__EXERCISE BRIEF__
Only the lines that hold the word "срок" are wanted from this listing.

__ENTRIES SUPPLIED__
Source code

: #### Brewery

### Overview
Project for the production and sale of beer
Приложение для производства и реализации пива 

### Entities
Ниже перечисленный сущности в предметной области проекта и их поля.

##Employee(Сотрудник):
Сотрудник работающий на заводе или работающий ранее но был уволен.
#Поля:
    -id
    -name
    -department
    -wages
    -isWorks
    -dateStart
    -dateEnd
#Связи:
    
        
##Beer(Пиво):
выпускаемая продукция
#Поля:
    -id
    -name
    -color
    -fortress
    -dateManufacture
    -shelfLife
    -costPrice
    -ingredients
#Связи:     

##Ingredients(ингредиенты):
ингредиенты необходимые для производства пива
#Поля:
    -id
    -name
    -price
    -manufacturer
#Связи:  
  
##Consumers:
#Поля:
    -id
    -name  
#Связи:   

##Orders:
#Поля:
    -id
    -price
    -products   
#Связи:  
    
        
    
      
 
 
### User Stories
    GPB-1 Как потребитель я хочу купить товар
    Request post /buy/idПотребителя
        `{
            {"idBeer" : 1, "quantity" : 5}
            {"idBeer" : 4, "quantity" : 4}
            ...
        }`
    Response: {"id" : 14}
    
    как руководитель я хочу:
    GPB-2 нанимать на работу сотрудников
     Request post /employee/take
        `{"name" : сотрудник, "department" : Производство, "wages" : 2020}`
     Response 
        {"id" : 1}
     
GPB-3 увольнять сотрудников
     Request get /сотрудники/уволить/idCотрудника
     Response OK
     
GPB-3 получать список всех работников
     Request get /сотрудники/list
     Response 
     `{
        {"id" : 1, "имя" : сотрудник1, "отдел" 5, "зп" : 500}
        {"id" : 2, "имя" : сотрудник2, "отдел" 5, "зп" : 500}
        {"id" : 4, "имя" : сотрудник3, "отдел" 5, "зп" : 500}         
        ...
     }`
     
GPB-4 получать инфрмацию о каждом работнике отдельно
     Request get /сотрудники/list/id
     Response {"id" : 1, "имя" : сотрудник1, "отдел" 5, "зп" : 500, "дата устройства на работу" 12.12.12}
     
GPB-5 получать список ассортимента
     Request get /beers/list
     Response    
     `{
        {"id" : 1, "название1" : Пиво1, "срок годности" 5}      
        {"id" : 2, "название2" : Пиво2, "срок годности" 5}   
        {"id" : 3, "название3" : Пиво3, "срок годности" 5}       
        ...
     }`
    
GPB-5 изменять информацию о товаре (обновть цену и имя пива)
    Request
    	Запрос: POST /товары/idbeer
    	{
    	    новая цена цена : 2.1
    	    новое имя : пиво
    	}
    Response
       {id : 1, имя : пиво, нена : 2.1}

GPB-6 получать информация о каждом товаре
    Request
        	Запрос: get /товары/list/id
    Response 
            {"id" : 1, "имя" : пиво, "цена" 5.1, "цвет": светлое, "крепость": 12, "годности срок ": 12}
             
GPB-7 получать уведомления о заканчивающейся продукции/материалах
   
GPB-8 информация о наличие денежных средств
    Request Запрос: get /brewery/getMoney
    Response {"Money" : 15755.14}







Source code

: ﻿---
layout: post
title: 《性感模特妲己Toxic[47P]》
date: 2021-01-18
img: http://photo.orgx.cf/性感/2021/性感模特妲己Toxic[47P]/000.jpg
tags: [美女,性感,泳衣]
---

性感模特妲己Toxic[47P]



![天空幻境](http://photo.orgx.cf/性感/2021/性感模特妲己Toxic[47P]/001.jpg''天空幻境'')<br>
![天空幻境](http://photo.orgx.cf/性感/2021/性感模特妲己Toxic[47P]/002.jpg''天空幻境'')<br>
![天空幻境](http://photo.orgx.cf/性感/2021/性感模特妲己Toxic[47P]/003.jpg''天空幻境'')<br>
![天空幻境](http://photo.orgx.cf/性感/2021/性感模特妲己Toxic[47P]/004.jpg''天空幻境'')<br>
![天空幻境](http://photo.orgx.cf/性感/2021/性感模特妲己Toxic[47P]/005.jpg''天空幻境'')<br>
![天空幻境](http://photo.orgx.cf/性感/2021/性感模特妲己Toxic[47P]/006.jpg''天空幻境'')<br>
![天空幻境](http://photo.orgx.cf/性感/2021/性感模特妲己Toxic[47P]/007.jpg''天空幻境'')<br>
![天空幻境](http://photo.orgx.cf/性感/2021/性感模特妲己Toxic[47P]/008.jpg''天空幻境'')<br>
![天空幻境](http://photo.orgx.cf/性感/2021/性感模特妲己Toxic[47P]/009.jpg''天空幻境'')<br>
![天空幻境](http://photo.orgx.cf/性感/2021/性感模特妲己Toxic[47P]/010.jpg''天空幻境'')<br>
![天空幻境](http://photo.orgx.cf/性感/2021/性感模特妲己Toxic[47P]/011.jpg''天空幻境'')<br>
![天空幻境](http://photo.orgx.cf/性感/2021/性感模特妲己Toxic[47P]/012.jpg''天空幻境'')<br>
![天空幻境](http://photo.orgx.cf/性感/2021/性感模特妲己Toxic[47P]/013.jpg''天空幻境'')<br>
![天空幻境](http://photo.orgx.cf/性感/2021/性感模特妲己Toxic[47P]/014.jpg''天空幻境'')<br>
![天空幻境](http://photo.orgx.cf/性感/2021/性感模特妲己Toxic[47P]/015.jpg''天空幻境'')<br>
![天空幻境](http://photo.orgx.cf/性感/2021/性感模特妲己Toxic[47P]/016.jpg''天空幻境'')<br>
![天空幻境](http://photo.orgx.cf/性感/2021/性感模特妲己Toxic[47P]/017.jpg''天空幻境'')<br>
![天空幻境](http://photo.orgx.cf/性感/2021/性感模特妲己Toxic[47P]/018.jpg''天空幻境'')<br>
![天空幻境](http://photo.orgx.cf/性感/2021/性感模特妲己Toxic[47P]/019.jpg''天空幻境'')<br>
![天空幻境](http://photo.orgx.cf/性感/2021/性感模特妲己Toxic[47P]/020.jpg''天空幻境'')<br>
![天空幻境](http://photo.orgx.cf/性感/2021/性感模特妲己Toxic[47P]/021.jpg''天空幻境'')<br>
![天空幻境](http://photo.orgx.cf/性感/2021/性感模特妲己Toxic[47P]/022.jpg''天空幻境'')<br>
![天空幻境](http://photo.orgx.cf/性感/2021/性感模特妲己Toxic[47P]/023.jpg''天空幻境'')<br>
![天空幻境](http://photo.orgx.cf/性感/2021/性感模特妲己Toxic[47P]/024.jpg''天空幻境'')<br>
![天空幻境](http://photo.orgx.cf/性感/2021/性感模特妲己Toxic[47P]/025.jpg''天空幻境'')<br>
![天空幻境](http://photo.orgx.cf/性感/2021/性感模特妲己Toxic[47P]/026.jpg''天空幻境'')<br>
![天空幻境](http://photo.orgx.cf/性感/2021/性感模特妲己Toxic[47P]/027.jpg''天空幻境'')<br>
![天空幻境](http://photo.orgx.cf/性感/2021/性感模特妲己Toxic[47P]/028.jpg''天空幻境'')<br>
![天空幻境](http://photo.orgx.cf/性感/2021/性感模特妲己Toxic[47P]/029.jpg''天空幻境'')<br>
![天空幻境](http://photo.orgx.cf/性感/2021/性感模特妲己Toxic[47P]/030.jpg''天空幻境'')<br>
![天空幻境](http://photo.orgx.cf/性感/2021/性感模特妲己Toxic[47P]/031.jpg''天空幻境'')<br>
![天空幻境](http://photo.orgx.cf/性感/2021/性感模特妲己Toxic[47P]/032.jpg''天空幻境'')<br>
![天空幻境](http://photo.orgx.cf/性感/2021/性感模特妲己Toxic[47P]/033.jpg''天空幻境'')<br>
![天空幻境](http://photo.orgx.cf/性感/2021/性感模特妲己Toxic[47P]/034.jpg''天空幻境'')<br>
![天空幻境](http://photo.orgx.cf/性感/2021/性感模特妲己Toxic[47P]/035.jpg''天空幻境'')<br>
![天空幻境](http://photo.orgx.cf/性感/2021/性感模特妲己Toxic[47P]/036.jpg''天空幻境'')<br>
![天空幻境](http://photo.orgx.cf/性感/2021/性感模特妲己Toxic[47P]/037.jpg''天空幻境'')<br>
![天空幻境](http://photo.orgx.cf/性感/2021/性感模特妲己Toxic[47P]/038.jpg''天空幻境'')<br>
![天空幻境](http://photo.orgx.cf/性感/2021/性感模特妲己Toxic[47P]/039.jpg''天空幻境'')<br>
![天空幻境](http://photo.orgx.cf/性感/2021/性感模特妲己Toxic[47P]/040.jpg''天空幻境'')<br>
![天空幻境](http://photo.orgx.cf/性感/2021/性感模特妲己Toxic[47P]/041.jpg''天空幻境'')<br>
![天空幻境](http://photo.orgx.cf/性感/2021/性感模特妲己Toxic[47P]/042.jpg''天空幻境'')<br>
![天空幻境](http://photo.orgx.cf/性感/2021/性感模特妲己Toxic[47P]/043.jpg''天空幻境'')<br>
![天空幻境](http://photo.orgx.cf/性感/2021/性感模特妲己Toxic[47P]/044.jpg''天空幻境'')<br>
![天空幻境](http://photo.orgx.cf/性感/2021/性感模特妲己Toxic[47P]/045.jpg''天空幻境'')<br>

__RESPONSE TO THIS TASK__
        {"id" : 1, "название1" : Пиво1, "срок годности" 5}      
        {"id" : 2, "название2" : Пиво2, "срок годности" 5}   
        {"id" : 3, "название3" : Пиво3, "срок годности" 5}       
            {"id" : 1, "имя" : пиво, "цена" 5.1, "цвет": светлое, "крепость": 12, "годности срок ": 12}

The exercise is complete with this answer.